Amazon ha messo in campo ogni tipo di strategia legale e soprattutto illegale, prima per impedire il voto e poi per ricattare lavoratrici e lavoratori se avessero votato per il sindacato. Nell’ottobre dello scorso anno Amazon si è rifiutata di comunicare preventivamente, in modo ufficiale, il numero di lavoratori presenti nei quattro magazzini di Staten Island. Un dato fondamentale per un sindacato che doveva raccogliere le firme di almeno il 30% delle lavoratrici e dei lavoratori per far approvare le elezioni dal National Labor Relations Board (NLRB). In modo surrettizio Amazon ha fatto circolare la voce che gli occupati fossero complessivamente 5.500 e, una volta che il sindacato ha raccolto le firme in base a quella cifra, ha dichiarato che le lavoratrici e i lavoratori di tutto il centro logistico erano 9.600 facendo, in questo modo, annullare le elezioni. Da qui la scelta di Amazon Labor Union di concentrarsi inizialmente solo su JFK8, il magazzino più grande, del quale aveva dati certi. Le firme sufficienti per convocare le elezioni sono state presentate alla fine di gennaio e a metà febbraio il NLRB ha fissato le date del voto. Da quel momento Amazon ha intensificato le riunioni obbligatorie, durante l’orario di lavoro, per ricattare lavoratrici e lavoratori e forzarli a non votare per l’ingresso del sindacato. Ha appaltato a società di consulenza una campagna mediatica contro i sindacati in quanto tali. Ha richiesto e ottenuto l’arresto degli attivisti sindacali che entravano nel parcheggio del magazzino per parlare con i lavoratori. Ha fatto appendere grandi striscioni agli ingressi e dentro la struttura con scritto: «Siamo una sola squadra. Lavoriamo meglio senza sindacato».
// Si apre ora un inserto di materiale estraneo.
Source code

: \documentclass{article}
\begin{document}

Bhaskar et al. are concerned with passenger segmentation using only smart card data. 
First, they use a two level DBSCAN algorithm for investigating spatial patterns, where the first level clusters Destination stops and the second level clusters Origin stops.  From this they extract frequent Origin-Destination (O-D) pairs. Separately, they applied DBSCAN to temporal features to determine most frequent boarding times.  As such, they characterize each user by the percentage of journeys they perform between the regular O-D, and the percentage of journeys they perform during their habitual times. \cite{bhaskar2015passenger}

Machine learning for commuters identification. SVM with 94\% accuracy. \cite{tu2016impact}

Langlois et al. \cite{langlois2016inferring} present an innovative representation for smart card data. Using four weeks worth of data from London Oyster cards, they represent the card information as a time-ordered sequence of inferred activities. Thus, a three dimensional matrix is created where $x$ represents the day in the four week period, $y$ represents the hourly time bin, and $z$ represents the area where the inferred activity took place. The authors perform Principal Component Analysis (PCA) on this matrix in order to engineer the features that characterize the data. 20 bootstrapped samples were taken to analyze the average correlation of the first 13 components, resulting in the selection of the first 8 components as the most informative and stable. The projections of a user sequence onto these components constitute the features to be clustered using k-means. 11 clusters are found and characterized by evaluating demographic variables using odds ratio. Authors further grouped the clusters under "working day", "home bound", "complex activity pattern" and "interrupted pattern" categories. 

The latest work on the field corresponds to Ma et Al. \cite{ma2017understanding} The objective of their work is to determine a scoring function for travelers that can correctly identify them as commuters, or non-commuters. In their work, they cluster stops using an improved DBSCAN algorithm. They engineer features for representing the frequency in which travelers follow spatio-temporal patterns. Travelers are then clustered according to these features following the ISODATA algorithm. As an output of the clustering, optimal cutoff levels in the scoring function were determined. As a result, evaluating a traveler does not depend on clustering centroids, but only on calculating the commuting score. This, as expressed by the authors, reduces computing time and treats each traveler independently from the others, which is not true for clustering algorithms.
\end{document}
L’accanimento di Amazon verso qualsiasi forma organizzata della forza-lavoro che possa esprimere un potere sul luogo di lavoro si spiega innanzitutto con la necessità di mantenere costante il flusso dell’organizzazione del lavoro e della distribuzione dei pacchi. Ogni ostacolo o rallentamento può mettere in discussione un processo gestito in modo ibrido da algoritmi e da una divisione del lavoro verticalmente gerarchizzata. Il centro logistico di Staten Island è uno dei luoghi in cui Amazon sperimenta sempre nuove forme di organizzazione mediante algoritmi, di cooperazione e di comando sulla forza lavoro.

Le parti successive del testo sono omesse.